As a life-long hypochondriac, I was laughing out loud when reading the tragic-comic inscription on the tombstone located in the cemetery in Key West, Florida: 'I Told You I Was Sick!'
I could imagine the poor guy confronting family and friends and insisting to no avail that what he had was more than just the common cold or the seasonal flu.
'You are not sick,' is the kind of reassuring message that Robert Kagan is sending to the nation's foreign policy hypochondriacs aka 'declinists' in his new non-fiction book The World America Made, contending that America is in tip-top military and economic health and ready to take care of the rest of the world. He recalls that the same kind of hypochondriacs had complained that America was really, really in decline in the aftermath of the Vietnam War.
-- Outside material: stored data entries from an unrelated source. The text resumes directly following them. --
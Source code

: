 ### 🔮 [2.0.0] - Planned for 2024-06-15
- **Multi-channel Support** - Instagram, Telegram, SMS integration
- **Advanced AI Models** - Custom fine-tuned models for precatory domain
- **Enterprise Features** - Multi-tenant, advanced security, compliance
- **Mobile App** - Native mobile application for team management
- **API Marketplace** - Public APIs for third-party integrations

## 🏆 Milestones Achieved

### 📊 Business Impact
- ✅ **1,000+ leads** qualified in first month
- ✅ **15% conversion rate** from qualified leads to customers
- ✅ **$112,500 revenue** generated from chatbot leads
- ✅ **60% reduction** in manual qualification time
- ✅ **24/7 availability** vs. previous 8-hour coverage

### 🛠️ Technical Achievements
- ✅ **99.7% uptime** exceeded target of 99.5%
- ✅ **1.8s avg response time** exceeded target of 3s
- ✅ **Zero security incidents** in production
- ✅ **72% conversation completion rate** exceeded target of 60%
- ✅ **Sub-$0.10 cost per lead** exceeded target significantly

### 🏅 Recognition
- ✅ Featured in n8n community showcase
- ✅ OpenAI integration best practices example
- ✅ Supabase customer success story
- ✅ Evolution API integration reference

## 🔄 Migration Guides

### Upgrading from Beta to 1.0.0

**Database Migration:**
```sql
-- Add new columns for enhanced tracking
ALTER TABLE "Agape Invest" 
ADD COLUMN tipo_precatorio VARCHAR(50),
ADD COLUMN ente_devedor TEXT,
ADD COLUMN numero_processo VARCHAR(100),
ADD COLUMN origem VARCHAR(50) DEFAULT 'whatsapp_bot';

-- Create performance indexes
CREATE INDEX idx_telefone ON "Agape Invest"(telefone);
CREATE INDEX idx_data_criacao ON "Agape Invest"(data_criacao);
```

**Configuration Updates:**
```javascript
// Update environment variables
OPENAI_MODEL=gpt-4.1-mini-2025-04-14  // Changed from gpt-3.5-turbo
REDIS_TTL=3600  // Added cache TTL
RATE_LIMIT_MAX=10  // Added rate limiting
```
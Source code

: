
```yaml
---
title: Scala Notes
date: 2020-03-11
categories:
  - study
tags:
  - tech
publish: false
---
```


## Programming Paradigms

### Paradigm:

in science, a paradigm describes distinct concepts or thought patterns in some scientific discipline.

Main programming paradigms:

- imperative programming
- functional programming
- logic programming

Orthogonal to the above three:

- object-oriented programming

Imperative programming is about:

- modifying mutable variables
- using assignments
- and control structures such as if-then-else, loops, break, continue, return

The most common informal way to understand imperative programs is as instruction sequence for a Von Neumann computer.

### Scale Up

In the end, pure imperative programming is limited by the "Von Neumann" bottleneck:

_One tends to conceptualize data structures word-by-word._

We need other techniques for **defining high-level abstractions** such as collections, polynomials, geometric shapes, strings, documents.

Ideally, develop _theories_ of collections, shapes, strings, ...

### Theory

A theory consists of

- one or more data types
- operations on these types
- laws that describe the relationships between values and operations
But, as the sad case of our late Key Westerner demonstrates, even hypochondriacs do get sick. In the same way, great powers do decline, both in relative and absolute terms. Hence American global economic power started to decline relative to rising economic players like Japan and Germany in the post-1945 era, and relative to China and India more recently.
And while in absolute terms the US continues to maintain the largest economy - and remains the pre-eminent military superpower based on any standard one applies - it still has to operate by the realist axiom that in the long run, no great power can preserve its military superiority on the basis of a weakening economic superstructure.
Kagan, the son of a renowned historian who had studied the Peloponnesian War and the brother of the author of a book on the Napoleonic Wars, likes to present himself as a hard-core Realpolitik analyst of foreign policy, and tends to bash his intellectual rivals, the so-called 'declinists' as idealists. He says they place their faith in the dreamy notions of an evolving international community and the abolition of war through peaceful diplomacy and international law.
Not unlike your average hypochondriac who dismisses the advice of the medical doctor, these declinists refuse apparently to face reality and listen to a rational scientist of power like Kagan, and instead assume that the US interests and values would continue to prosper in the more multipolar system in the kind of post-American world that commentator Fareed Zakaria imagined in his book on the same subject.
His views matter now as he is a top foreign adviser to Republican presidential candidate Mitt Romney.